Prevention is better than cure, isn’t it?

So, the morning of the day of the game, I was a nervous, scared wreck. So I found myself standing in front of the closed door of the Mellark household.

I hadn’t called before hand so Houston had no idea I was here.

I was beginning to doubt myself and was about to turn around and go back home when Avery clicked open the door and excitedly pulled me into a hug, “Clover!”

She was very happy to see me apparently.

“Hey Avery, is Houston home?”

“He’s asleep. You should go wake him up. Oh, and bring him down for breakfast too!” She called before pushing me towards the stairs.

Upon reaching his door, I knocked slightly and saw the door was open, I let myself in. I didn’t think Houston would mind. I was sitting on the bed when I heard the shower turn off. And then Houston came out, and...he screamed.

I almost fell off the bed in a laughing fit. Houston had his hand on his heart, as he gasped in shock. “Clover! Heart patient, remember?” He exclaimed quietly.

My laughter seized, and I was then profusely apologizing. “Hey, relax. It was a joke.”

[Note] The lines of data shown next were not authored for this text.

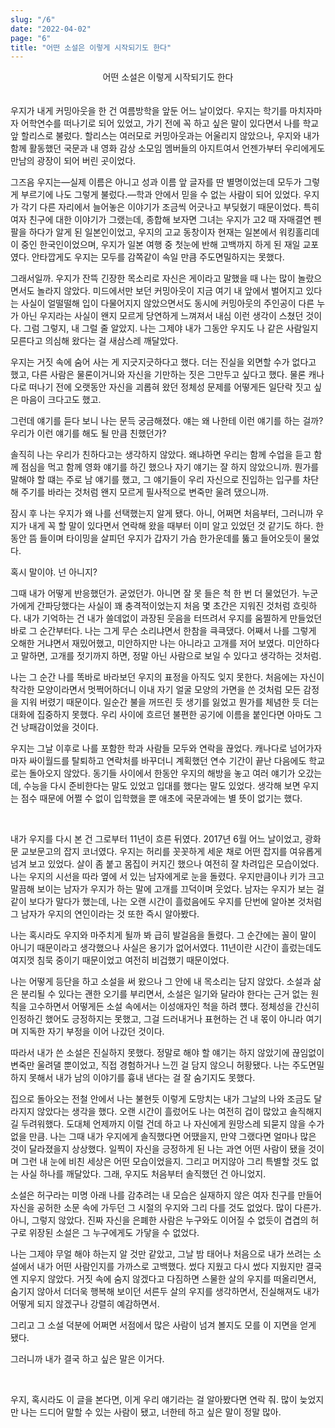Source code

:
 ```yaml
---
slug: "/6"
date: "2022-04-02"
page: "6"
title: "어떤 소설은 이렇게 시작되기도 한다"
---
```


<div style="text-align: center;">
    <div class="post-line" style="display: inline-block; line-height:160%">
    어떤 소설은 이렇게 시작되기도 한다
    </div>
</div>

<br>

우지가 내게 커밍아웃을 한 건 여름방학을 앞둔 어느 날이었다. 우지는 학기를 마치자마자 어학연수를 떠나기로 되어 있었고, 가기 전에 꼭 하고 싶은 말이 있다면서 나를 학교 앞 할리스로 불렀다. 할리스는 여러모로 커밍아웃과는 어울리지 않았으나, 우지와 내가 함께 활동했던 국문과 내 영화 감상 소모임 멤버들의 아지트여서 언젠가부터 우리에게도 만남의 광장이 되어 버린 곳이었다.

그즈음 우지는—실제 이름은 아니고 성과 이름 앞 글자를 딴 별명이었는데 모두가 그렇게 부르기에 나도 그렇게 불렀다.—학과 안에서 믿을 수 없는 사람이 되어 있었다. 우지가 각기 다른 자리에서 늘어놓은 이야기가 조금씩 어긋나고 부딪혔기 때문이었다. 특히 여자 친구에 대한 이야기가 그랬는데, 종합해 보자면 그녀는 우지가 고2 때 자매결연 펜팔을 하다가 알게 된 일본인이었고, 우지의 고교 동창이자 현재는 일본에서 워킹홀리데이 중인 한국인이었으며, 우지가 일본 여행 중 첫눈에 반해 고백까지 하게 된 재일 교포였다. 안타깝게도 우지는 모두를 감쪽같이 속일 만큼 주도면밀하지는 못했다.

그래서일까. 우지가 잔뜩 긴장한 목소리로 자신은 게이라고 말했을 때 나는 많이 놀랐으면서도 놀라지 않았다. 미드에서만 보던 커밍아웃이 지금 여기 내 앞에서 벌어지고 있다는 사실이 얼떨떨해 입이 다물어지지 않았으면서도 동시에 커밍아웃의 주인공이 다른 누가 아닌 우지라는 사실이 왠지 모르게 당연하게 느껴져서 내심 이런 생각이 스쳤던 것이다. 그럼 그렇지, 내 그럴 줄 알았지. 나는 그제야 내가 그동안 우지도 나 같은 사람일지 모른다고 의심해 왔다는 걸 새삼스레 깨달았다.

우지는 거짓 속에 숨어 사는 게 지긋지긋하다고 했다. 더는 진실을 외면할 수가 없다고 했고, 다른 사람은 물론이거니와 자신을 기만하는 짓은 그만두고 싶다고 했다. 물론 캐나다로 떠나기 전에 오랫동안 자신을 괴롭혀 왔던 정체성 문제를 어떻게든 일단락 짓고 싶은 마음이 크다고도 했고.

그런데 얘기를 듣다 보니 나는 문득 궁금해졌다. 얘는 왜 나한테 이런 얘기를 하는 걸까? 우리가 이런 얘기를 해도 될 만큼 친했던가?

솔직히 나는 우리가 친하다고는 생각하지 않았다. 왜냐하면 우리는 함께 수업을 듣고 함께 점심을 먹고 함께 영화 얘기를 하긴 했으나 자기 얘기는 잘 하지 않았으니까. 뭔가를 말해야 할 떄는 주로 남 얘기를 했고, 그 얘기들이 우리 자신으로 진입하는 입구를 차단해 주기를 바라는 것처럼 왠지 모르게 필사적으로 변죽만 울려 댔으니까.

잠시 후 나는 우지가 왜 나를 선택했는지 알게 됐다. 아니, 어쩌면 처음부터, 그러니까 우지가 내게 꼭 할 말이 있다면서 연락해 왔을 때부터 이미 알고 있었던 것 같기도 하다. 한동안 뜸 들이며 타이밍을 살피던 우지가 갑자기 가슴 한가운데를 뚫고 들어오듯이 물었다.

혹시 말이야. 넌 아니지?

그때 내가 어떻게 반응했던가. 굳었던가. 아니면 잘 못 들은 척 한 번 더 물었던가. 누군가에게 간파당했다는 사실이 꽤 충격적이었는지 처음 몇 초간은 지워진 것처럼 흐릿하다. 내가 기억하는 건 내가 쓸데없이 과장된 웃음을 터뜨려서 우지를 움찔하게 만들었던 바로 그 순간부터다. 나는 그게 무슨 소리냐면서 한참을 큭큭댔다. 어째서 나를 그렇게 오해한 거냐면서 재밌어했고, 미안하지만 나는 아니라고 고개를 저어 보였다. 미안하다고 말하면, 고개를 젓기까지 하면, 정말 아닌 사람으로 보일 수 있다고 생각하는 것처럼.

나는 그 순간 나를 똑바로 바라보던 우지의 표정을 아직도 잊지 못한다. 처음에는 자신이 착각한 모양이라면서 멋쩍어하더니 이내 자기 얼굴 모양의 가면을 쓴 것처럼 모든 감정을 지워 버렸기 때문이다. 일순간 불을 꺼뜨린 듯 생기를 잃었고 뭔가를 체념한 듯 더는 대화에 집중하지 못했다. 우리 사이에 흐르던 불편한 공기에 이름을 붙인다면 아마도 그건 낭패감이었을 것이다.

우지는 그날 이후로 나를 포함한 학과 사람들 모두와 연락을 끊었다. 캐나다로 넘어가자마자 싸이월드를 탈퇴하고 연락처를 바꾸더니 계획했던 연수 기간이 끝난 다음에도 학교로는 돌아오지 않았다. 동기들 사이에서 한동안 우지의 해방을 놓고 여러 얘기가 오갔는데, 수능을 다시 준비한다는 말도 있었고 입대를 했다는 말도 있었다. 생각해 보면 우지는 점수 때문에 어쩔 수 없이 입학했을 뿐 애초에 국문과에는 별 뜻이 없기는 했다.

<br>

내가 우지를 다시 본 건 그로부터 11년이 흐른 뒤였다. 2017년 6월 어느 날이었고, 광화문 교보문고의 잡지 코너였다. 우지는 허리를 꼿꼿하게 세운 채로 어떤 잡지를 여유롭게 넘겨 보고 있었다. 살이 좀 붙고 몸집이 커지긴 했으나 여전히 잘 차려입은 모습이었다. 나는 우지의 시선을 따라 옆에 서 있는 남자에게로 눈을 돌렸다. 우지만큼이나 키가 크고 말끔해 보이는 남자가 우지가 하는 말에 고개를 끄덕이며 웃었다. 남자는 우지가 보는 걸 같이 보다가 말다가 했는데, 나는 오랜 시간이 흘렀음에도 우지를 단번에 알아본 것처럼 그 남자가 우지의 연인이라는 것 또한 즉시 알아봤다.

나는 혹시라도 우지와 마주치게 될까 봐 급히 발걸음을 돌렸다. 그 순간에는 꼴이 말이 아니기 때문이라고 생각했으나 사실은 용기가 없어서였다. 11년이란 시간이 흘렀는데도 여지껏 침묵 중이기 때문이었고 여전히 비겁했기 때문이었다.

나는 어떻게 등단을 하고 소설을 써 왔으나 그 안에 내 목소리는 담지 않았다. 소설과 삶은 분리될 수 있다는 괜한 오기를 부리면서, 소설은 일기와 달라야 한다는 근거 없는 원칙을 고수하면서 어떻게든 소설 속에서는 이성애자인 척을 하려 헀다. 정체성을 간신히 인정하긴 했어도 긍정하지는 못했고, 그걸 드러내거나 표현하는 건 내 몫이 아니라 여기며 지독한 자기 부정을 이어 나갔던 것이다.

따라서 내가 쓴 소설은 진실하지 못했다. 정말로 해야 할 얘기는 하지 않았기에 끊임없이 변죽만 울려댈 뿐이었고, 직접 경험하거나 느낀 걸 담지 않으니 허황됐다. 나는 주도면밀하지 못해서 내가 남의 이야기를 흉내 낸다는 걸 잘 숨기지도 못했다.

집으로 돌아오는 전철 안에서 나는 불현듯 이렇게 도망치는 내가 그날의 나와 조금도 달라지지 않았다는 생각을 했다. 오랜 시간이 흘렀어도 나는 여전히 겁이 많았고 솔직해지길 두려워했다. 도대체 언제까지 이럴 건데 하고 나 자신에게 원망스레 되묻지 않을 수가 없을 만큼. 나는 그때 내가 우지에게 솔직했다면 어땠을지, 만약 그랬다면 얼마나 많은 것이 달라졌을지 상상했다. 일찍이 자신을 긍정하게 된 나는 과연 어떤 사람이 됐을 것이며 그런 내 눈에 비친 세상은 어떤 모습이었을지. 그리고 머지않아 그리 특별할 것도 없는 사실 하나를 깨달았다.
그래, 우지도 처음부터 솔직했던 건 아니었지.

소설은 허구라는 미명 아래 나를 감추려는 내 모습은 실재하지 않은 여자 친구를 만들어 자신을 공허한 소문 속에 가두던 그 시절의 우지와 그리 다를 것도 없었다. 많이 다른가. 아니, 그렇지 않았다. 진짜 자신을 은폐한 사람은 누구와도 이어질 수 없듯이 겹겹의 허구로 위장된 소설은 그 누구에게도 가닿을 수 없었다.

나는 그제야 무얼 해야 하는지 알 것만 같았고, 그날 밤 태어나 처음으로 내가 쓰려는 소설에서 내가 어떤 사람인지를 가까스로 고백했다. 썼다 지웠고 다시 썼다 지웠지만 결국엔 지우지 않았다. 거짓 속에 숨지 않겠다고 다짐하면 스물한 살의 우지를 떠올리면서, 숨기지 않아서 더더욱 행복해 보이던 서른두 살의 우지를 생각하면서, 진실해져도 내가 어떻게 되지 않겠구나 강렬히 예감하면서.

그리고 그 소설 덕분에 어쩌면 서점에서 많은 사람이 넘겨 볼지도 모를 이 지면을 얻게 됐다.

그러니까 내가 결국 하고 싶은 말은 이거다.

<br>

우지, 혹시라도 이 글을 본다면, 이게 우리 얘기라는 걸 알아봤다면 연락 줘. 많이 늦었지만 나는 드디어 말할 수 있는 사람이 됐고, 너한테 하고 싶은 말이 정말 많아.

I frowned, “It’s not a joke Houston. I’m really sorry I did that. I should’ve never startled you. You could’ve...”

“HoneyCakes, it’s alright. It was too soon to joke about it anyway.” I was about to protest but he changed the subject. “So what are you doing here, I wasn’t expecting you.”

“You shouldn’t joke about it at all.”

He apologized again after I said that before he came up to me and buried his head in my neck, giving mean wet hug...which reminds me, he was in a towel!

My cheeks were suddenly hiring red with the realization. The only thing separating my eyes from it was his towel. I was so flushed, that I stuttered, “H-Houston, what are you doing...you...”

I felt his finger glide over to my lips, he shh’d me, and my breath hitched feeling warm breath blow on my skin. And then, bliss when I felt his tongue on my skin and then, he sucked. I couldn’t help a moan from escaping.

We were both lost until Avery’s call made me jump away, totally flushed. So much so that I couldn’t meet his green eyes but I knew he held a smirk on his face. Embarrassed, I ran out of his room, hearing his booming laugh behind me.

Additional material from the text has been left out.